(AVAILABLE DATA Opens)
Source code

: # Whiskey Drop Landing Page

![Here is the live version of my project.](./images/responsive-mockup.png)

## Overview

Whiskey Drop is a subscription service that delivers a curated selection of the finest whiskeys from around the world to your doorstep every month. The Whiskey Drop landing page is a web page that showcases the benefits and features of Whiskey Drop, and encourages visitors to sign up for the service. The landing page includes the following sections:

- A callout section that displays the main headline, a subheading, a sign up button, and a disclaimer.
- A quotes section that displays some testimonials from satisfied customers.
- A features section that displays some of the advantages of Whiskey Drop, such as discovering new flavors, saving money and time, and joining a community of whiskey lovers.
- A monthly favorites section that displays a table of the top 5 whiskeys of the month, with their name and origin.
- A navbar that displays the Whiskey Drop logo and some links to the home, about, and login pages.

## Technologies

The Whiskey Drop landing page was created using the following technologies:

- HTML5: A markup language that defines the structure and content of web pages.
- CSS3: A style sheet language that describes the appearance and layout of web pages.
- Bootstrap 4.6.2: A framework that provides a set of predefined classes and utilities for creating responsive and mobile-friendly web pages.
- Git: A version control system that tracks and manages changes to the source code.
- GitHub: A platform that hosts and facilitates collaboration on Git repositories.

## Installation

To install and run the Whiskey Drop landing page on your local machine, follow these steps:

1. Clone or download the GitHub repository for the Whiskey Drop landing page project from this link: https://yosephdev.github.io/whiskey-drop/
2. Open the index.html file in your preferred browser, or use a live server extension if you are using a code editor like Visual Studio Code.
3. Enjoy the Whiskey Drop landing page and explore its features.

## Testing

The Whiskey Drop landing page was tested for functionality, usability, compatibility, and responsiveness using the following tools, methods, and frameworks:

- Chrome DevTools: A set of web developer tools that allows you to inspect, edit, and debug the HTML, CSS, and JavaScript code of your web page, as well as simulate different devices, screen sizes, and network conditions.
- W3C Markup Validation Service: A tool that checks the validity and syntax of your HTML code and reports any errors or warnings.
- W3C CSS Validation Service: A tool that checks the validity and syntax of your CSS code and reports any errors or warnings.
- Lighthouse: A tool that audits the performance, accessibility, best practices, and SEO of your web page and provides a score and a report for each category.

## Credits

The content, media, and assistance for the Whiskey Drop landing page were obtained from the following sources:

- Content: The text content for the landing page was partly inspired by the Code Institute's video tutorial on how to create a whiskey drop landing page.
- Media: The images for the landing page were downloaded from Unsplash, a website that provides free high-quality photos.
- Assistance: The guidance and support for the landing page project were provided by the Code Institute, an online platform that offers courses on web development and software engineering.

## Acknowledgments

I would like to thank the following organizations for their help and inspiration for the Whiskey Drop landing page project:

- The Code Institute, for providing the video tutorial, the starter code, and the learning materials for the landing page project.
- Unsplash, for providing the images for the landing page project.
(AVAILABLE DATA Closes)
Starting at the line that contains "- A quotes section" and stopping after the line that contains "- A features", write out every line exactly as it appears above, and no other line.

- A quotes section that displays some testimonials from satisfied customers.
- A features section that displays some of the advantages of Whiskey Drop, such as discovering new flavors, saving money and time, and joining a community of whiskey lovers.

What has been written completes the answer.